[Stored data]
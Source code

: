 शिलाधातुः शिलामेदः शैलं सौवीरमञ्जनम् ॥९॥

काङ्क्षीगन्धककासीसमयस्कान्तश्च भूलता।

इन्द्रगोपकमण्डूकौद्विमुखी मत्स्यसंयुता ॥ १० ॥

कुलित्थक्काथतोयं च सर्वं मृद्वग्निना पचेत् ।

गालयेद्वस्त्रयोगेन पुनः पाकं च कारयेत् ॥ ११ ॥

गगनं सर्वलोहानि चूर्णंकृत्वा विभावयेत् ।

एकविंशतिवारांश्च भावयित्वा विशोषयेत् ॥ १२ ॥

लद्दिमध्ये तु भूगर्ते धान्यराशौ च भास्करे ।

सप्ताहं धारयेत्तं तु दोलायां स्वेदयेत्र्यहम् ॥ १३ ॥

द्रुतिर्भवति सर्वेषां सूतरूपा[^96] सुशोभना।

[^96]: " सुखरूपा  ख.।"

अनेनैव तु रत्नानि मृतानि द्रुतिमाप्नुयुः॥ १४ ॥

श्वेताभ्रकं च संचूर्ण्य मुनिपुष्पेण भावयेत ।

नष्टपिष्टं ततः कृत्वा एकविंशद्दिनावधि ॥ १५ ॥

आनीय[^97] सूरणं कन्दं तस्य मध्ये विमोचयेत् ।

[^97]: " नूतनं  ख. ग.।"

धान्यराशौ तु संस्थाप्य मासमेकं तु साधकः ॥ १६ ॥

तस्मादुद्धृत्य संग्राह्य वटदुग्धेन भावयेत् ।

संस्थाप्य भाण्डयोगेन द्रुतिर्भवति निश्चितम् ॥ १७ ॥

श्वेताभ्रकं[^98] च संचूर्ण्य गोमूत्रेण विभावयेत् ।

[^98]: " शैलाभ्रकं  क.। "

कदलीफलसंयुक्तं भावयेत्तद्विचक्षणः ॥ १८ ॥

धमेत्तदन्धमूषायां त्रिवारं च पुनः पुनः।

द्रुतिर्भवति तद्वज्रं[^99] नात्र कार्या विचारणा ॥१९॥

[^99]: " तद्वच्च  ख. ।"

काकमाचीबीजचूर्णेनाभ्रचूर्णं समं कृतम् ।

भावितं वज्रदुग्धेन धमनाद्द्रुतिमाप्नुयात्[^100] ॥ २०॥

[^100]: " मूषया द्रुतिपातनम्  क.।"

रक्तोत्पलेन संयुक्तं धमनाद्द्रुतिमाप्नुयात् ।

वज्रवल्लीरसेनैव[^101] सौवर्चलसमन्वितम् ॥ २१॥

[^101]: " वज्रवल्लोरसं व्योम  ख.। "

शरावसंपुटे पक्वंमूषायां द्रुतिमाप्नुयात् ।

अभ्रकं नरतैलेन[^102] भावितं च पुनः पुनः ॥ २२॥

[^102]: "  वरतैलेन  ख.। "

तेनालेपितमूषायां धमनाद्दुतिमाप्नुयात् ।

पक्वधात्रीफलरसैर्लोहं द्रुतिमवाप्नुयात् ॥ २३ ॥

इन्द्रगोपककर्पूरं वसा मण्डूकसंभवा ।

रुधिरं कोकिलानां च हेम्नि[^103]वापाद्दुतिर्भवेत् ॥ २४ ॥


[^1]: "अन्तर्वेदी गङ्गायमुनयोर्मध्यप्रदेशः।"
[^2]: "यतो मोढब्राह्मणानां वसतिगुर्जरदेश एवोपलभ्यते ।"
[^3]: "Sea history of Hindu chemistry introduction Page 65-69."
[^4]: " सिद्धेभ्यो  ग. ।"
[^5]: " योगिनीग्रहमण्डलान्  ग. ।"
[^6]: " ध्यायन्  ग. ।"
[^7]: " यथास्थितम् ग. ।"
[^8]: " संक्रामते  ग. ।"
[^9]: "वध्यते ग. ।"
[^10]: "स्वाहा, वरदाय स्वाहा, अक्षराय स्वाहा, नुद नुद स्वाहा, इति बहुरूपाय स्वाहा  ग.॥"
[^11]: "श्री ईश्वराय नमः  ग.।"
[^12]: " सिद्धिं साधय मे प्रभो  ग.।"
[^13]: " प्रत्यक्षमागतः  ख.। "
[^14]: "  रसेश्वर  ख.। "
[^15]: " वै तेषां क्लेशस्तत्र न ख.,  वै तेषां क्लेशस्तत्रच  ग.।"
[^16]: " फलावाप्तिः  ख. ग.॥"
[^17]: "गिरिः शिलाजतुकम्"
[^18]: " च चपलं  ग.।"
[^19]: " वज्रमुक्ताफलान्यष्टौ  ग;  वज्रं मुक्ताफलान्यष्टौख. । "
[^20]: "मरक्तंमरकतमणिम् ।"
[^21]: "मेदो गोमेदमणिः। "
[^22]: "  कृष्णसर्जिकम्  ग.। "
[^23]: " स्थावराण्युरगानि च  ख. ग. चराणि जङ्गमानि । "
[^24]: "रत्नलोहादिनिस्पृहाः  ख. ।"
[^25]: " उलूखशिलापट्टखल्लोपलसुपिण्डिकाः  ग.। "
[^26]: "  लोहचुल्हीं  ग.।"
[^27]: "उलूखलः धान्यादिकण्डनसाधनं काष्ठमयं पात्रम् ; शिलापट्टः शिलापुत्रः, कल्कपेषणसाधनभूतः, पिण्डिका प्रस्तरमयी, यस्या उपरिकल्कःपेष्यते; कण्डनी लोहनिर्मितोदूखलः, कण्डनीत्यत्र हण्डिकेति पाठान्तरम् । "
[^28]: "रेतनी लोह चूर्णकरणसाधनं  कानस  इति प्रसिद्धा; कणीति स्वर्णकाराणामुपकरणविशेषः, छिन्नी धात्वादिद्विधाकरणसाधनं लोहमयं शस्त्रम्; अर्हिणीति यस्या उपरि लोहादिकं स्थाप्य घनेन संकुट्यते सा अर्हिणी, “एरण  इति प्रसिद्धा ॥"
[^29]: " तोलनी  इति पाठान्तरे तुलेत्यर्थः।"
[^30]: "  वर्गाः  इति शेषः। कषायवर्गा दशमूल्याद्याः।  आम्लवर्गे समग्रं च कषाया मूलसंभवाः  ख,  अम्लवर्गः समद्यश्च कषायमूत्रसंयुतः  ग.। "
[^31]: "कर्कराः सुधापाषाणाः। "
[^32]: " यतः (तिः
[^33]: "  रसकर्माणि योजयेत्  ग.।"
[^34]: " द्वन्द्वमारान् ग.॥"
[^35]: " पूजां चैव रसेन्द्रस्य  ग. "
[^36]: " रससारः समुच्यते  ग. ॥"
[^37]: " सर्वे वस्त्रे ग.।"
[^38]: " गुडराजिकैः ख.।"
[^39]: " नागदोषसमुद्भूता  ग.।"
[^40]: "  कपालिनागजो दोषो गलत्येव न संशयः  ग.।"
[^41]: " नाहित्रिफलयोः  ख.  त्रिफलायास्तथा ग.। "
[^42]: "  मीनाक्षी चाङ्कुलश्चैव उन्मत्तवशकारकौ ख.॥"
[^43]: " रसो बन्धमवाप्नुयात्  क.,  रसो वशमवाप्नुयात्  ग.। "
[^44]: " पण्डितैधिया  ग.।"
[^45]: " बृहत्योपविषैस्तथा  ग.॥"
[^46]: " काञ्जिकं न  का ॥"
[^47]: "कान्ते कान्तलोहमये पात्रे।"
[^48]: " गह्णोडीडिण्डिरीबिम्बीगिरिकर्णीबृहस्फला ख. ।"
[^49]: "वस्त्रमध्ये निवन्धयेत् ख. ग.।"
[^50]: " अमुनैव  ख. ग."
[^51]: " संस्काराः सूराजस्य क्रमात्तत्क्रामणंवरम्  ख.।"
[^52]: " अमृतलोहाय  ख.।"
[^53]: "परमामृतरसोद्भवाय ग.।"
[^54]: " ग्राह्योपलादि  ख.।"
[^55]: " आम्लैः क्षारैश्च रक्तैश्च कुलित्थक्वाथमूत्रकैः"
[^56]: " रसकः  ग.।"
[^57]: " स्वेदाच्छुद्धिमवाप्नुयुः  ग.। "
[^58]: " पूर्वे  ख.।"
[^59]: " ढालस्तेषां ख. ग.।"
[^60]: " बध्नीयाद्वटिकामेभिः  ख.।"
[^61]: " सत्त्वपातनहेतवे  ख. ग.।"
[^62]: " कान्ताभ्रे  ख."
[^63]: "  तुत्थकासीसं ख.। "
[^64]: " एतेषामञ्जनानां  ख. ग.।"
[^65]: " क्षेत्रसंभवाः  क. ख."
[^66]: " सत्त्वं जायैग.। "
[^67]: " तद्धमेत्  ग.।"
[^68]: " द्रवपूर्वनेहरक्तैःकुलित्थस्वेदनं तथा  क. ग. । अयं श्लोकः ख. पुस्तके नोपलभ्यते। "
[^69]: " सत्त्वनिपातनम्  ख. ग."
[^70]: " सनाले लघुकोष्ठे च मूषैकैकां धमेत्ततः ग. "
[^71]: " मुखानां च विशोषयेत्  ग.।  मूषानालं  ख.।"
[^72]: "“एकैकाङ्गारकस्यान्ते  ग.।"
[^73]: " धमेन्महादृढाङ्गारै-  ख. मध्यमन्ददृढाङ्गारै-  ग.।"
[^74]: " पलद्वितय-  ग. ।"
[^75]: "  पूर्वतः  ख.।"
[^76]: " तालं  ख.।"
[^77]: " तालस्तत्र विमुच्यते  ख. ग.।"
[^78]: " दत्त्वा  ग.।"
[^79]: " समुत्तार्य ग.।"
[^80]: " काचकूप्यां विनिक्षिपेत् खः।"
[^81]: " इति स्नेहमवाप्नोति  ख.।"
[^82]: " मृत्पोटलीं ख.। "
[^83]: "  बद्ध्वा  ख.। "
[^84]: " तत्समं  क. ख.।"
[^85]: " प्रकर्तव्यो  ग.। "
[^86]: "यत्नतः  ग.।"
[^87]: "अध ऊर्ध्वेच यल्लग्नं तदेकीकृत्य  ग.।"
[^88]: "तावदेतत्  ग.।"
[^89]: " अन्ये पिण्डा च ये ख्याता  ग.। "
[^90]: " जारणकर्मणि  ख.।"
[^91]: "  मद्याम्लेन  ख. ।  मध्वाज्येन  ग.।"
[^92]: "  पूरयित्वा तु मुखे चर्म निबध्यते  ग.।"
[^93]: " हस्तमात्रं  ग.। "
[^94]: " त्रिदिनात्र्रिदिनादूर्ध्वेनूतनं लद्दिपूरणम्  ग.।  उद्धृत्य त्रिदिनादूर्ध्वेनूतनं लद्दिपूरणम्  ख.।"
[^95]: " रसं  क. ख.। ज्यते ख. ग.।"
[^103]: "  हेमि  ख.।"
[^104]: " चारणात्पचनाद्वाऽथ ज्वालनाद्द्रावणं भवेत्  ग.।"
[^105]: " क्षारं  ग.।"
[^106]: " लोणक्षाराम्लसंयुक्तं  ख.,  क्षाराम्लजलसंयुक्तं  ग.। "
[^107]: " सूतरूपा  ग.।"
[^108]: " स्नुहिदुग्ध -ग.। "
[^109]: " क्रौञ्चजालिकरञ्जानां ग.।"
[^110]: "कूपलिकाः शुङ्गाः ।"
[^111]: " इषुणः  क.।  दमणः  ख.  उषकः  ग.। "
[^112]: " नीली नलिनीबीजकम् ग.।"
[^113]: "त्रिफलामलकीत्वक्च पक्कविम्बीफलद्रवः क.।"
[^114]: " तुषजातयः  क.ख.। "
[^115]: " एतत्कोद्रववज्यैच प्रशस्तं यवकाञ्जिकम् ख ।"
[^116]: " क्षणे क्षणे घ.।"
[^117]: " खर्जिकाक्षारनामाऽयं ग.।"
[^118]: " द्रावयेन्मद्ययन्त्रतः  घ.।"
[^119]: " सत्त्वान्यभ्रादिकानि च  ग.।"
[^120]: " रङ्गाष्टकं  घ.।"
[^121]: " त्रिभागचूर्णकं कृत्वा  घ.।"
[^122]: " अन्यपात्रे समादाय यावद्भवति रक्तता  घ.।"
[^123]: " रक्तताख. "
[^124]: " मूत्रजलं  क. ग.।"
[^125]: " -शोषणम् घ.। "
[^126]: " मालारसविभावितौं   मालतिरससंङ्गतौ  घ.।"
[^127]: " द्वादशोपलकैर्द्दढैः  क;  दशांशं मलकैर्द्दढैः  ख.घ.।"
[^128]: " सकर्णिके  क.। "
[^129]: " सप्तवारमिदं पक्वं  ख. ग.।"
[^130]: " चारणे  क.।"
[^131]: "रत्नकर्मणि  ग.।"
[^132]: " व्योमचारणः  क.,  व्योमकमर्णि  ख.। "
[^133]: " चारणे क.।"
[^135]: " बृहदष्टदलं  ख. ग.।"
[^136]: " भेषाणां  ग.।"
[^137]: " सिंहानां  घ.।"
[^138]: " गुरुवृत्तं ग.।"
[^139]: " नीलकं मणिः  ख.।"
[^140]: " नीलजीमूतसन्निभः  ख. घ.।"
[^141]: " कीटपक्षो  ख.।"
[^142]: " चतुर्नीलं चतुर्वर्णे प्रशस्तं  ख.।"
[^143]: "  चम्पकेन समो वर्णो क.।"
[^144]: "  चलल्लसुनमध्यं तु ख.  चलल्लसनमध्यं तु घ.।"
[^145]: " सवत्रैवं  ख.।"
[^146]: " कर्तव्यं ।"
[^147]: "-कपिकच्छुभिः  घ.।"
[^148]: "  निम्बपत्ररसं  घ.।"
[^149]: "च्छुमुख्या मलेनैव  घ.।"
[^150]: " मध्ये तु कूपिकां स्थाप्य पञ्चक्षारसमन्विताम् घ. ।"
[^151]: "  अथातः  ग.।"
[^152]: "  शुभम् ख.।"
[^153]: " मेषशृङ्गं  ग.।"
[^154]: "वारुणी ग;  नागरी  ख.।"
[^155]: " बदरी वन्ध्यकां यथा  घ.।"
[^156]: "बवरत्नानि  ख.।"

Brief
Reproduce the lines from the one containing "उद्धृत्य त्रिदिनादूर्ध्वेनूतनं लद्दिपूरणम्" to the end of the entries, keeping both ends and adding nothing.

Problem solution
[^94]: " त्रिदिनात्र्रिदिनादूर्ध्वेनूतनं लद्दिपूरणम्  ग.।  उद्धृत्य त्रिदिनादूर्ध्वेनूतनं लद्दिपूरणम्  ख.।"
[^95]: " रसं  क. ख.। ज्यते ख. ग.।"
[^103]: "  हेमि  ख.।"
[^104]: " चारणात्पचनाद्वाऽथ ज्वालनाद्द्रावणं भवेत्  ग.।"
[^105]: " क्षारं  ग.।"
[^106]: " लोणक्षाराम्लसंयुक्तं  ख.,  क्षाराम्लजलसंयुक्तं  ग.। "
[^107]: " सूतरूपा  ग.।"
[^108]: " स्नुहिदुग्ध -ग.। "
[^109]: " क्रौञ्चजालिकरञ्जानां ग.।"
[^110]: "कूपलिकाः शुङ्गाः ।"
[^111]: " इषुणः  क.।  दमणः  ख.  उषकः  ग.। "
[^112]: " नीली नलिनीबीजकम् ग.।"
[^113]: "त्रिफलामलकीत्वक्च पक्कविम्बीफलद्रवः क.।"
[^114]: " तुषजातयः  क.ख.। "
[^115]: " एतत्कोद्रववज्यैच प्रशस्तं यवकाञ्जिकम् ख ।"
[^116]: " क्षणे क्षणे घ.।"
[^117]: " खर्जिकाक्षारनामाऽयं ग.।"
[^118]: " द्रावयेन्मद्ययन्त्रतः  घ.।"
[^119]: " सत्त्वान्यभ्रादिकानि च  ग.।"
[^120]: " रङ्गाष्टकं  घ.।"
[^121]: " त्रिभागचूर्णकं कृत्वा  घ.।"
[^122]: " अन्यपात्रे समादाय यावद्भवति रक्तता  घ.।"
[^123]: " रक्तताख. "
[^124]: " मूत्रजलं  क. ग.।"
[^125]: " -शोषणम् घ.। "
[^126]: " मालारसविभावितौं   मालतिरससंङ्गतौ  घ.।"
[^127]: " द्वादशोपलकैर्द्दढैः  क;  दशांशं मलकैर्द्दढैः  ख.घ.।"
[^128]: " सकर्णिके  क.। "
[^129]: " सप्तवारमिदं पक्वं  ख. ग.।"
[^130]: " चारणे  क.।"
[^131]: "रत्नकर्मणि  ग.।"
[^132]: " व्योमचारणः  क.,  व्योमकमर्णि  ख.। "
[^133]: " चारणे क.।"
[^135]: " बृहदष्टदलं  ख. ग.।"
[^136]: " भेषाणां  ग.।"
[^137]: " सिंहानां  घ.।"
[^138]: " गुरुवृत्तं ग.।"
[^139]: " नीलकं मणिः  ख.।"
[^140]: " नीलजीमूतसन्निभः  ख. घ.।"
[^141]: " कीटपक्षो  ख.।"
[^142]: " चतुर्नीलं चतुर्वर्णे प्रशस्तं  ख.।"
[^143]: "  चम्पकेन समो वर्णो क.।"
[^144]: "  चलल्लसुनमध्यं तु ख.  चलल्लसनमध्यं तु घ.।"
[^145]: " सवत्रैवं  ख.।"
[^146]: " कर्तव्यं ।"
[^147]: "-कपिकच्छुभिः  घ.।"
[^148]: "  निम्बपत्ररसं  घ.।"
[^149]: "च्छुमुख्या मलेनैव  घ.।"
[^150]: " मध्ये तु कूपिकां स्थाप्य पञ्चक्षारसमन्विताम् घ. ।"
[^151]: "  अथातः  ग.।"
[^152]: "  शुभम् ख.।"
[^153]: " मेषशृङ्गं  ग.।"
[^154]: "वारुणी ग;  नागरी  ख.।"
[^155]: " बदरी वन्ध्यकां यथा  घ.।"
[^156]: "बवरत्नानि  ख.।"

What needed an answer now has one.